Community groups say they want the government to do more to fight the sexual exploitation of teenagers – and say education and prevention are key.

“At the heart of sexual exploitation is the idea that it's okay to buy sexual acts,” said Diane Matte of Concertation des luttes contre l'exploitation sexuelle, or CLES.

They're sounding the alarm.

“You have to reach out to young women in schools, in every possible way you can reach out to them, to talk about the fact that sexual exploitation is a form of violence against women,” she said.

On Tuesday, Quebec announced $3 million over five years for a program called Prevention Jeunesse.

The announcement comes on the heels of a recent string of runaways with links to the same Laval group home.

The program is not enough, said Lilia Goldfarb, director of youth services for the YWCA.

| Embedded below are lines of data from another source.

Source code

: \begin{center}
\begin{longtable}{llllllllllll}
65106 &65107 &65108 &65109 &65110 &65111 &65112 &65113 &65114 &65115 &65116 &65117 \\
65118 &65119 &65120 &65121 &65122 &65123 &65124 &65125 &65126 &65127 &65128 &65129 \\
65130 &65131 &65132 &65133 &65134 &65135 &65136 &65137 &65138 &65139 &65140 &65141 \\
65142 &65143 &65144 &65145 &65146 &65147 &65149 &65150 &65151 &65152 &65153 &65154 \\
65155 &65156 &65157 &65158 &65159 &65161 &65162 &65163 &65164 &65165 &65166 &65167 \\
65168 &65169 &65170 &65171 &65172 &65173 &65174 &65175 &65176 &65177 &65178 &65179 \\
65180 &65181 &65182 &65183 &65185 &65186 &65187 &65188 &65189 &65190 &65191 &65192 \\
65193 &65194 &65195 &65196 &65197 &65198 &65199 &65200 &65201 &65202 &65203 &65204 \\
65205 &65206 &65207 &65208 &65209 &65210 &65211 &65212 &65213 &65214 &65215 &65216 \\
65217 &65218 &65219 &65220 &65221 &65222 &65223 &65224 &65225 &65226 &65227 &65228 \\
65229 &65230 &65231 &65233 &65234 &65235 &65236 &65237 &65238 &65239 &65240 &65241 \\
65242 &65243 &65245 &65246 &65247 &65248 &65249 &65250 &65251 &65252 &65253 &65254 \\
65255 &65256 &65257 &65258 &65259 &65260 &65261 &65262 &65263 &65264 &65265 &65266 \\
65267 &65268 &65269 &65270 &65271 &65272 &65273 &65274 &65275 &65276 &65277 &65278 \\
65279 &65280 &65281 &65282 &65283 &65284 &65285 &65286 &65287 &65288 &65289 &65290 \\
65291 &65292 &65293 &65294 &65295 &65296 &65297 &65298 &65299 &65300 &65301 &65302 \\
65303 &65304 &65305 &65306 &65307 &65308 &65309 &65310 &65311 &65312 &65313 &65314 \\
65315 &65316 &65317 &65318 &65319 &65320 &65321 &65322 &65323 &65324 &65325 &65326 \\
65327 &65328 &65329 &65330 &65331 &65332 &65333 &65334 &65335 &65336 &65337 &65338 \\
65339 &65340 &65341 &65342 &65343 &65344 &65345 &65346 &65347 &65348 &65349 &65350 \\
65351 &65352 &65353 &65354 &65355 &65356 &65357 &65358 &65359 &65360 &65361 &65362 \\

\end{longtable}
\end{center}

“It feels like a bit of a Band-Aid solution to a scandal that had people really upset and worried about it. It's normal, but it's really a drop in the bucket,” she said.

La Maison d'Haiti project coordinator Emilie Martinak works with girls and said some as young as 10 deal with sexuality. She teaches them what is appropriate, what isn’t, and how to say no.

“They become equipped with tools to make the right decisions,” she said.

Recent funding cuts means reaching out to fewer girls, said Richard Desjardins, director of the Maison Kekpart, a youth drop-in centre in Longueuil.

A need for increased funding and a plan is more urgent than ever.

“Right now there are 90 teenage girls being exploited by street gangs on the South Shore,” claimed Desjardins.